The petition filed through Advocate Rahul Bhandari also states that the said Rules are in violation of the provisions of Advocates Act, 1961.

According to the petitioner, the amendments made by the Rules are in violation of her right to practice profession under the Constitution of India and that there is no reasonable justification on the part of BCI to abolish the 1 year LLM course.

Another argument raised in the petition is regarding the absence of power with the BCI in regulating the rules of higher legal education in India as the same rests within the jurisdiction of UGC, University Grants Commission.

ABOUT THE BCI NOTIFICATION

The new Bar Council of India Legal Education (Post Graduate, Doctoral, Executive, Vocational, Clinical and other Continuing Education) Rules, 2020, seeks to abolish One year Master Degree in Law (LL.M.) in India.

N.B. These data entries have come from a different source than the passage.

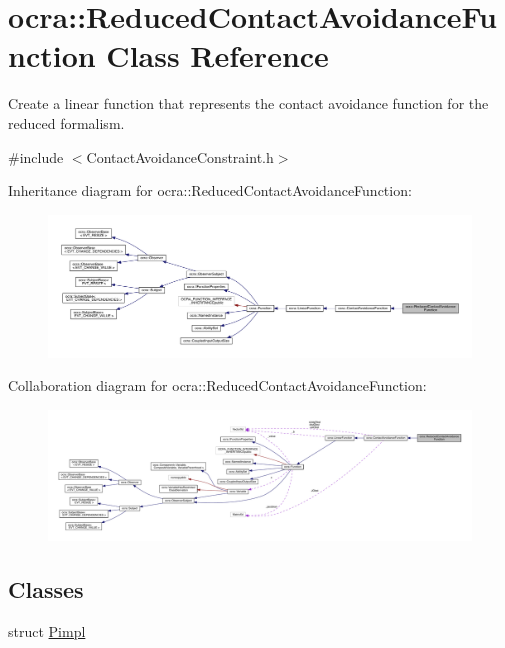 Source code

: \hypertarget{classocra_1_1ReducedContactAvoidanceFunction}{}\section{ocra\+:\+:Reduced\+Contact\+Avoidance\+Function Class Reference}
\label{classocra_1_1ReducedContactAvoidanceFunction}


Create a linear function that represents the contact avoidance function for the reduced formalism.  




{\ttfamily \#include $<$Contact\+Avoidance\+Constraint.\+h$>$}



Inheritance diagram for ocra\+:\+:Reduced\+Contact\+Avoidance\+Function\+:\nopagebreak
\begin{figure}[H]
\begin{center}
\leavevmode
\includegraphics[width=350pt]{d8/dda/classocra_1_1ReducedContactAvoidanceFunction__inherit__graph}
\end{center}
\end{figure}


Collaboration diagram for ocra\+:\+:Reduced\+Contact\+Avoidance\+Function\+:\nopagebreak
\begin{figure}[H]
\begin{center}
\leavevmode
\includegraphics[width=350pt]{d3/d0b/classocra_1_1ReducedContactAvoidanceFunction__coll__graph}
\end{center}
\end{figure}
\subsection*{Classes}
\begin{DoxyCompactItemize}
\item 
struct \hyperlink{structReducedContactAvoidanceFunction_1_1Pimpl}{Pimpl}
\end{DoxyCompactItemize}
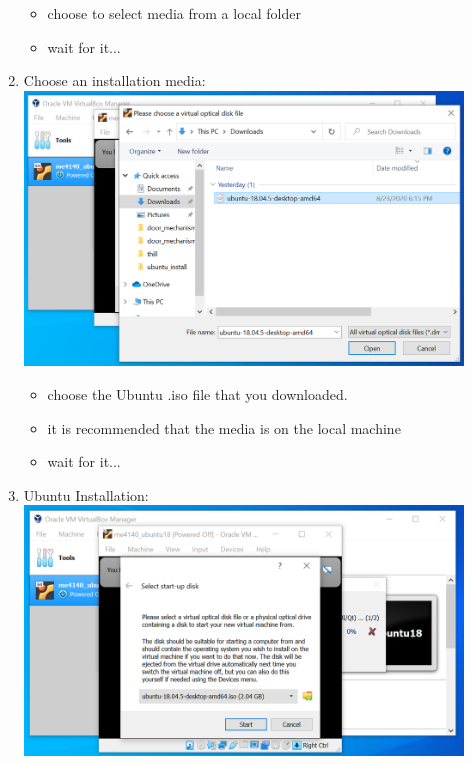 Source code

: \documentclass[12pt]{article}
\begin{document}
\begin{description}
\begin{enumerate}
\begin{itemize}
                 \item choose to select media from a local folder 
                 \item wait for it...
                 
            \end{itemize}
	
\item Choose an installation media: \vspace{5mm} \\
      		\hspace*{-2.5cm}\includegraphics[scale=.6]{Capture11.png} \\
               \begin{itemize}
                    
     
                \item choose the Ubuntu .iso file that you downloaded.
                \item it is recommended that the media is on the local machine
                \item wait for it...
                
            \end{itemize}


        
	\newpage
\item Ubuntu Installation: \vspace{20mm} \\
      		\hspace*{-2.5cm}\includegraphics[scale=.6]{Capture12.png}
            \begin{itemize}
                    

\end{itemize}
\end{enumerate}
\end{description}
\end{document}
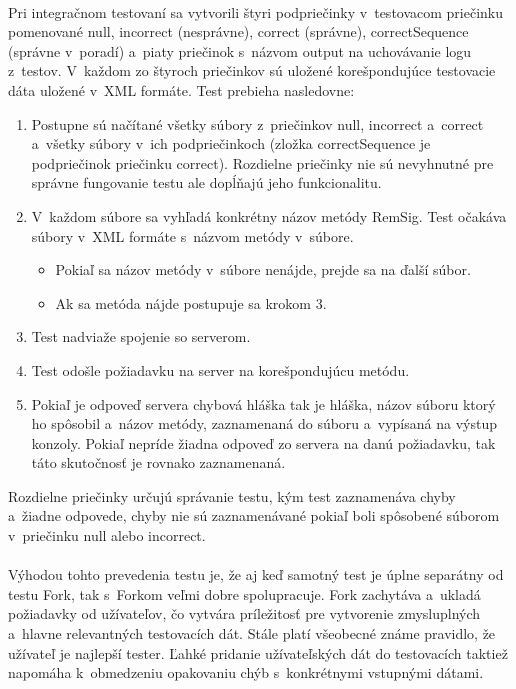 \documentclass[
  printed, %
  table,   %
oneside,
  nolof,     %
  nolot,     %
]{fithesis3}
\begin{document}
 \paragraph{}
Pri integračnom testovaní sa  vytvorili štyri podpriečinky  v~testovacom priečinku pomenované null, incorrect (nesprávne), correct (správne), correctSequence (správne v~poradí) a~piaty priečinok s~názvom output na uchovávanie logu z~testov. V~každom zo štyroch priečinkov sú uložené korešpondujúce testovacie dáta uložené v~XML formáte. Test prebieha nasledovne: 
\begin{enumerate}
	\item Postupne sú načítané všetky súbory z~priečinkov null, incorrect a~correct a~všetky súbory v~ich podpriečinkoch (zložka correctSequence je podpriečinok priečinku correct). Rozdielne priečinky nie sú nevyhnutné pre správne fungovanie testu ale dopĺňajú jeho funkcionalitu. 
	\item V~každom súbore sa vyhľadá konkrétny názov metódy RemSig. Test očakáva súbory v~XML formáte s~názvom metódy v~súbore.
	\begin{itemize}
		\item Pokiaľ sa názov metódy v~súbore nenájde, prejde sa na ďalší súbor.
		\item Ak sa metóda nájde postupuje sa krokom 3.
	\end{itemize}
	\item Test nadviaže spojenie so serverom.
	\item Test odošle požiadavku na server na korešpondujúcu metódu.
	\item Pokiaľ je odpoveď servera chybová hláška  tak je hláška, názov súboru ktorý ho spôsobil a~názov metódy, zaznamenaná do súboru a~vypísaná na výstup konzoly. Pokiaľ nepríde žiadna odpoveď zo servera na danú požiadavku, tak táto skutočnosť je rovnako zaznamenaná.  

\end{enumerate}
Rozdielne priečinky určujú správanie testu, kým test zaznamenáva chyby a~žiadne odpovede, chyby nie sú zaznamenávané pokiaľ boli spôsobené súborom v~priečinku null alebo incorrect.
\paragraph{}
Výhodou tohto prevedenia testu je, že aj keď samotný test je úplne separátny od testu Fork, tak s~Forkom veľmi dobre spolupracuje. Fork zachytáva a~ukladá požiadavky od užívateľov, čo vytvára príležitosť pre vytvorenie zmysluplných a~hlavne relevantných testovacích dát. Stále platí všeobecné známe pravidlo, že užívateľ je najlepší tester. Ľahké pridanie užívateľských dát do testovacích taktiež napomáha k~obmedzeniu opakovaniu chýb s~konkrétnymi vstupnými dátami.      
\end{document}

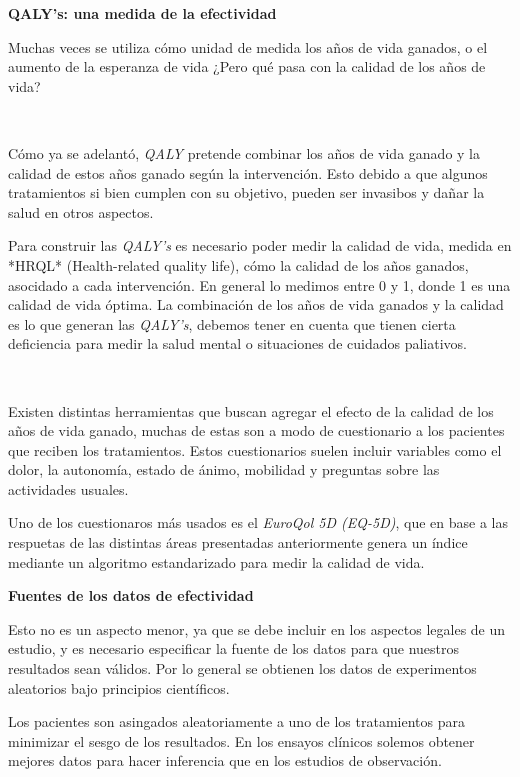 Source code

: \documentclass{article}
\begin{document}
\begin{center}
    \textbf{QALY's: una medida de la efectividad}
\end{center}

Muchas veces se utiliza cómo unidad de medida los años de vida ganados, o el aumento de la esperanza de vida ¿Pero qué pasa con la calidad de los años de vida?

\

Cómo ya se adelantó, \textit{QALY} pretende combinar los años de vida ganado y la calidad de estos años ganado según la intervención. Esto debido a que algunos tratamientos si bien cumplen con su objetivo, pueden ser invasibos y dañar la salud en otros aspectos.

Para construir las \textit{QALY's} es necesario poder medir la calidad de vida, medida en *HRQL* (Health-related quality life), cómo la calidad de los años ganados, asocidado a cada intervención. En general lo medimos entre 0 y 1, donde 1 es una calidad de vida óptima.
La combinación de los años de vida ganados y la calidad es lo que generan las \textit{QALY's}, debemos tener en cuenta que tienen cierta deficiencia para medir la salud mental o situaciones de cuidados paliativos.

\

Existen distintas herramientas que buscan agregar el efecto de la calidad de los años de vida ganado, muchas de estas son a modo de cuestionario a los pacientes que reciben los tratamientos.
Estos cuestionarios suelen incluir variables como el dolor, la autonomía, estado de ánimo, mobilidad y preguntas sobre las actividades usuales.

Uno de los cuestionaros más usados es el \textit{EuroQol 5D (EQ-5D)}, que en base a las respuetas de las distintas áreas presentadas anteriormente genera un índice mediante un algoritmo estandarizado para medir la calidad de vida.

\begin{center}
    \textbf{Fuentes de los datos de efectividad}
\end{center}

Esto no es un aspecto menor, ya que se debe incluir en los aspectos legales de un estudio, y es necesario especificar la fuente de los datos para que nuestros resultados sean válidos.
Por lo general se obtienen los datos de experimentos aleatorios bajo principios científicos.

Los pacientes son asingados aleatoriamente a uno de los tratamientos para minimizar el sesgo de los resultados.
En los ensayos clínicos solemos obtener mejores datos para hacer inferencia que en los estudios de observación.
\end{document}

A Master Degree Program in Law of one year duration introduced in India in 2013(as per notification) by the University Grants Commission shall remain operative and valid until the Academic Session in which these Regulations are notified and implemented but not thereafter at any University throughout the country, the new rule states. These Rules shall come into force from the date notified by the Bar Council of India.

The new rules provides that the post-graduate course in law leading to Master degree, in short, LL.M. has to be of two years' duration spreading over four semesters. Further, LL.M. course is restricted to only graduates in law.